Moving from being clueless to goals with a vision

Aseem Bansal
towards-infinity
Published in
4 min readMay 4, 2018
Photo by Shirly Niv Marton on Unsplash

One day in 2015, I was sitting in Cafetaria in my office talking to someone. He asked me a simple question “Hey Aseem, so what have you learnt in the last few months?”. I couldn’t answer the question as I wasn’t sure. That realization was horrifying for me. You might be thinking “What’s so horrifying in that”? I am glad you thought that. Let me explain.

When I started my career I had dreams that I would get great opportunities and do amazing things. We started out with a training program. One day in evening HR came and told me that I am getting assigned to some work. As I was listening to it I was thinking what the hell. It was to a department that nobody wanted to get into. There was a joke in our training batch that if you don’t do well they will send you to that department. I left office after some time. As I was walking back home I was thinking “If they give me good work then great. If they don’t I will do my own projects after office and make sure I keep on learning. I will NOT lack in my learning.” I kept to that promise as long as I was in the department.

Then I switched jobs and got a better place. After few months when I had settled down I was still learning. But I didn’t a have a particular direction in mind. I was learning anything and everything. But as it all random I was not moving forward a lot in particular direction.

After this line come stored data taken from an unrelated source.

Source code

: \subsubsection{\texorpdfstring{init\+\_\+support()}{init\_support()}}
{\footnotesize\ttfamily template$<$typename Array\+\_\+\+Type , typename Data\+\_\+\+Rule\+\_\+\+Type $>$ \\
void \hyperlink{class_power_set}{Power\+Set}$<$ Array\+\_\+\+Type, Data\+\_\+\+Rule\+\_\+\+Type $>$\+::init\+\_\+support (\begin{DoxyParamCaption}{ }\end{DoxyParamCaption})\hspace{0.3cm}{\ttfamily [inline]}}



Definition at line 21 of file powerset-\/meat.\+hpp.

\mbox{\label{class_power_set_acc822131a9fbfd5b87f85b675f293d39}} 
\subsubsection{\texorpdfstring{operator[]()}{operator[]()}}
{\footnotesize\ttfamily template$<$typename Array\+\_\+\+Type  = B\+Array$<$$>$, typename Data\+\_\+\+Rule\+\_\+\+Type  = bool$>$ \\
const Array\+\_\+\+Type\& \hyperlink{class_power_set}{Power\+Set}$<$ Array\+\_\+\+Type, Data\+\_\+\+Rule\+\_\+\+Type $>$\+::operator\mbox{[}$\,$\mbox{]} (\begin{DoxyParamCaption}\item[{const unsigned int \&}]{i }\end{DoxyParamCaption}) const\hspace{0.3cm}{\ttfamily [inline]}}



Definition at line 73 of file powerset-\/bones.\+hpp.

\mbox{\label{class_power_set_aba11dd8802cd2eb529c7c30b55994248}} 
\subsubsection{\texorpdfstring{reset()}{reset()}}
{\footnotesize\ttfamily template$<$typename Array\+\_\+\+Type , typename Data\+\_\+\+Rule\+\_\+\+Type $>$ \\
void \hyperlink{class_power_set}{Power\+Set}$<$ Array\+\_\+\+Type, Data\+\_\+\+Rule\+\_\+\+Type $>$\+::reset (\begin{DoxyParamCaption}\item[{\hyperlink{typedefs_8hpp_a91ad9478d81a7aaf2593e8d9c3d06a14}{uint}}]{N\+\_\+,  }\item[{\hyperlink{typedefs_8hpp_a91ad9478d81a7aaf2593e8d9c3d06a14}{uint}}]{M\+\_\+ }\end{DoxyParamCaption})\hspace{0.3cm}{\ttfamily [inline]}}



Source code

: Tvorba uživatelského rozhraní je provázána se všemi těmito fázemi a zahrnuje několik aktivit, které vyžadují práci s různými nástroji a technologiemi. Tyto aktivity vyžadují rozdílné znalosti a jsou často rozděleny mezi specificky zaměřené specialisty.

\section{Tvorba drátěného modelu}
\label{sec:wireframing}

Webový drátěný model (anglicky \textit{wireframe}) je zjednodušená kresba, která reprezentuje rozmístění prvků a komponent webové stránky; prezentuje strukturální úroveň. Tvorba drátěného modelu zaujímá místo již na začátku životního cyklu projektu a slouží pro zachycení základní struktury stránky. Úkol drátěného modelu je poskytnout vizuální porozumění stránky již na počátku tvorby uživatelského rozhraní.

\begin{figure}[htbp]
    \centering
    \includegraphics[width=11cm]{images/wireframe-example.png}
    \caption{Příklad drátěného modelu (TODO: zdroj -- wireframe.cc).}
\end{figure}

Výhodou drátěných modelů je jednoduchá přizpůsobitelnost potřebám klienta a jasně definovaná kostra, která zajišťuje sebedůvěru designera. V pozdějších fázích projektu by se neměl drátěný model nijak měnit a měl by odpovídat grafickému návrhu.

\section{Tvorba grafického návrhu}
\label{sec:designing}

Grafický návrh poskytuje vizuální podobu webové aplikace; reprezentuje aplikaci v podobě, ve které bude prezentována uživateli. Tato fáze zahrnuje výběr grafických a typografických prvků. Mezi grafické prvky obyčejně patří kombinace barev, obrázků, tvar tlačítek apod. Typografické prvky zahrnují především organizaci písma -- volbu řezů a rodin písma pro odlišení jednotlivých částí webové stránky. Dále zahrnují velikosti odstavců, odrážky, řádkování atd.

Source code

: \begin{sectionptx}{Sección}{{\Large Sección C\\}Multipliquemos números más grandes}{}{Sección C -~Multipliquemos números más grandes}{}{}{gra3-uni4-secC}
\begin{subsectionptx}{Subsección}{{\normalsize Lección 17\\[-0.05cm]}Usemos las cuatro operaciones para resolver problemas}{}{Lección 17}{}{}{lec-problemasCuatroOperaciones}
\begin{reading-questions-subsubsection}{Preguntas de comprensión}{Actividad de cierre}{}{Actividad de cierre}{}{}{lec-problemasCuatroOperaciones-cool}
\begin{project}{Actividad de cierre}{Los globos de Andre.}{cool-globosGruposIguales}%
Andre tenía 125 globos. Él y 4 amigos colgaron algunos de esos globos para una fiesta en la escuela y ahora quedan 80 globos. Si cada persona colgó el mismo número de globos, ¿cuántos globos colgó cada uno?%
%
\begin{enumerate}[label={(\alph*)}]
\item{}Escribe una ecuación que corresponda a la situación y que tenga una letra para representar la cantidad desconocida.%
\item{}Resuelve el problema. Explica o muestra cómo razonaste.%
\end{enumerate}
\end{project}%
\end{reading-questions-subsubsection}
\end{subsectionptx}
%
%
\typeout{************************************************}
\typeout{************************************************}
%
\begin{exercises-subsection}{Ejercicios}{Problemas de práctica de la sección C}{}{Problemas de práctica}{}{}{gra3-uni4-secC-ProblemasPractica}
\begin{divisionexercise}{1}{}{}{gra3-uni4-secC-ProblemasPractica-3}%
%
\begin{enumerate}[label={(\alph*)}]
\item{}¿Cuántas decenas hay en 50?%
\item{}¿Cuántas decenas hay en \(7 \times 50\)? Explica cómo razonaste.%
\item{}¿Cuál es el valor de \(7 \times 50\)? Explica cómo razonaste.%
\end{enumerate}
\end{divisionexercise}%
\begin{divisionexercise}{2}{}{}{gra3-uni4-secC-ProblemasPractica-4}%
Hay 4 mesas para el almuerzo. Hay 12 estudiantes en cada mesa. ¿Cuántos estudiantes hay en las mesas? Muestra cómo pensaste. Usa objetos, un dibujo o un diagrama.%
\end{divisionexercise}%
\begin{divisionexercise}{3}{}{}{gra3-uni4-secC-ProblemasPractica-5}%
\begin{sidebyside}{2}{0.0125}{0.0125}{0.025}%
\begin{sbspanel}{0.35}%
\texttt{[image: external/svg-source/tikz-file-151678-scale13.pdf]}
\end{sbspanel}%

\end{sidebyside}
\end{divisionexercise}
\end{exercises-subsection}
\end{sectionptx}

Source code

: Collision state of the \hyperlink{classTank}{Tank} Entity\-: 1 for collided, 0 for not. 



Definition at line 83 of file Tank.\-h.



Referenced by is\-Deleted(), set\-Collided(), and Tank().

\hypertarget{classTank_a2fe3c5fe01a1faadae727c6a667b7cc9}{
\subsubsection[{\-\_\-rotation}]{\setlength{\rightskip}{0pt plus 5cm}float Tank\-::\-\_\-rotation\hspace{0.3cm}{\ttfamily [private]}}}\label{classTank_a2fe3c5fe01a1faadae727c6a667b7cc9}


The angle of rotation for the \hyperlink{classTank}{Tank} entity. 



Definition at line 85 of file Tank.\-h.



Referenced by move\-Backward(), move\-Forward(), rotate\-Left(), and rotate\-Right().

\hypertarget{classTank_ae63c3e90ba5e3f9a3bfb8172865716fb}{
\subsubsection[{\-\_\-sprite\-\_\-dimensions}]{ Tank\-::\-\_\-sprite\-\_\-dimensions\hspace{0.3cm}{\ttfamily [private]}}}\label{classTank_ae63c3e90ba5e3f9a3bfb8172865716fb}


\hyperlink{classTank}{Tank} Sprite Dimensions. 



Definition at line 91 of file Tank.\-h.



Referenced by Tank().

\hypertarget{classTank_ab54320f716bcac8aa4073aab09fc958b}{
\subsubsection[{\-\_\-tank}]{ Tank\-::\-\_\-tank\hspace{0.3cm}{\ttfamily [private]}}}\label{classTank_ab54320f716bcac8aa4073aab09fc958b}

I decided to sit down and give myself a direction. I wrote a 2 year vision. A guidepost which will told me the direction I need to go in for the next 2 years. That was Sept’ 2015. More than 2 years have passed since then. To achieve that vision I tried bunch of stuff that you can find in articles related to productivity

  • breaking it down into bullet points and trying to work on all of them
  • breaking them down into quarterly goals
  • breaking them down into monthly goals
  • putting them in calendar
  • pomodoro timers etc.

I learnt a few things

Serious about planning + Keep plan in your head -> Brain Explosion

Usually when we keep things in our head it becomes difficult to manage them. If there is anything that is bothering you it will use up your brain. Everything else will be lost. Write your wish list down.

I have had times when I wanted to plan. But I was not writing it down. It felt like my head is going to explode soon enough.

Starting Wish list + Expect Perfection = Impossible

Because you are writing everything down it will be a mess. You will have to sort it out. Sorting needs to be done on a continuous basis. Monthly, quarterly — you need to figure out what works for you.

Wish list = changing with time

Any day if I find something is using up my brain I write it down in my wish list. I know that I will review my wish list and then I can decide what to do with it.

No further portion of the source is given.